X. (1) The place of performance for all deliveries and payments is A-6166 Fulpmes, even if the transfer actually takes place somewhere else (2) For all contracts concluded between the Company and its Contract Partner, and all claims arising from the legally effective existence or non-existence of these contracts, it is agreed that substantive Austrian law will apply. The Company remains free to expressly renounce the application of Austrian law in writing. In the case of such renunciation, the law is deemed agreed, at the Company‘s discretion, that either is applicable in the country in which the Contract Partner has his registered office, or that, due to the regulations of international private law, is applicable in the country in which judicial litigation over the disputed claim is being or will be conducted. (3) For all legal disputes arising from a contract, the court having jurisdiction ratione materiae for A-6166 Fulpmes is agreed as the exclusive place of jurisdiction. However, the Company can also sue the Contract Partner in another domestic or foreign place of jurisdiction. (4) Within the course of EDP, all data and data of the Contract Partner relevant to the business relationship will be stored, taking into account the Data Protection Act. All packages delivered to you are completely released from obligation via the ARA licensee number 2616.
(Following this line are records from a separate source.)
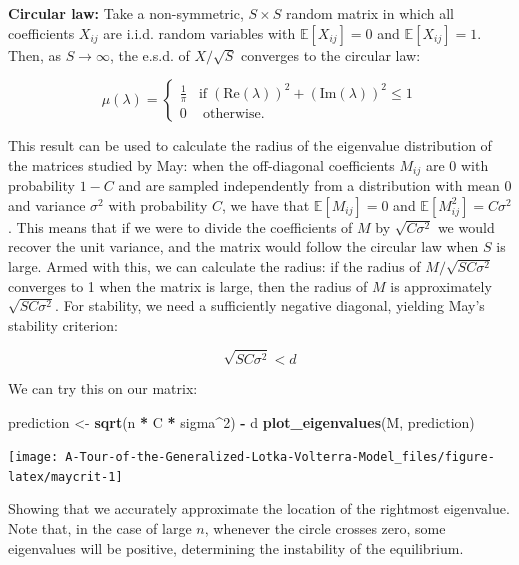 \documentclass[]{book}
\newenvironment{Shaded}{\begin{snugshade}}{\end{snugshade}}
\newcommand{\DecValTok}[1]{\textcolor[rgb]{0.00,0.00,0.81}{#1}}
\newcommand{\KeywordTok}[1]{\textcolor[rgb]{0.13,0.29,0.53}{\textbf{#1}}}
\newcommand{\NormalTok}[1]{#1}
\newcommand{\OperatorTok}[1]{\textcolor[rgb]{0.81,0.36,0.00}{\textbf{#1}}}
\newcommand{\StringTok}[1]{\textcolor[rgb]{0.31,0.60,0.02}{#1}}
\begin{document}
\textbf{Circular law:} Take a non-symmetric, \(S \times S\) random matrix in which all coefficients \(X_{ij}\) are i.i.d. random variables with \(\mathbb E[X_{ij}] = 0\) and \(\mathbb E[X_{ij}] = 1\). Then, as \(S \to \infty\), the e.s.d. of \({X} / \sqrt{S}\) converges to the circular law:

\[
  \mu(\lambda) = \begin{cases}
    \frac{1}{\pi} \; \; \; \text{if} \; (\text{Re}(\lambda))^2 +
    (\text{Im}(\lambda))^2 \leq 1\\
    0 \; \; \;\text{ otherwise}.
  \end{cases}
\]

This result can be used to calculate the radius of the eigenvalue distribution of the matrices studied by May: when the off-diagonal coefficients \(M_{ij}\) are 0 with probability \(1-C\) and are sampled independently from a distribution with mean \(0\) and variance \(\sigma^2\) with probability \(C\), we have that \(\mathbb E[M_{ij}] = 0\) and \(\mathbb E[M_{ij}^2] = C \sigma^2\). This means that if we were to divide the coefficients of \({M}\) by \(\sqrt{C \sigma^2}\) we would recover the unit variance, and the matrix would follow the circular law when \(S\) is large. Armed with this, we can calculate the radius: if the radius of \({M} / \sqrt{S C \sigma^2}\) converges to 1 when the matrix is large, then the radius of \({M}\) is approximately \(\sqrt{S C \sigma^2}\). For stability, we need a sufficiently negative diagonal, yielding May's stability criterion:

\[
\sqrt{S C \sigma^2} < d
\]

We can try this on our matrix:

\begin{Shaded}
\begin{Highlighting}[]
\NormalTok{prediction <-}\StringTok{ }\KeywordTok{sqrt}\NormalTok{(n }\OperatorTok{*}\StringTok{ }\NormalTok{C }\OperatorTok{*}\StringTok{ }\NormalTok{sigma}\OperatorTok{^}\DecValTok{2}\NormalTok{) }\OperatorTok{-}\StringTok{ }\NormalTok{d}
\KeywordTok{plot_eigenvalues}\NormalTok{(M, prediction)}
\end{Highlighting}
\end{Shaded}

\begin{center}\texttt{[image: A-Tour-of-the-Generalized-Lotka-Volterra-Model\_files/figure-latex/maycrit-1]} \end{center}

Showing that we accurately approximate the location of the rightmost eigenvalue. Note that, in the case of large \(n\), whenever the circle crosses zero, some eigenvalues will be positive, determining the instability of the equilibrium.
\end{document}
All former prices are rendered invalid by the issuance of this list of prices ex works.
The prices are SUBJECT TO CHANGE and NON-BINDING. From a net amount of €200 free destination, the delivery is made free domicile. Up to a net amount of €200, shipping costs amounting to €4.30 will be invoiced. Up to a net amount of €50, a processing fee amounting to €10 will be invoiced.
Mistakes, typesetting and printing errors, and possible production-based deviations in colour and weight excepted.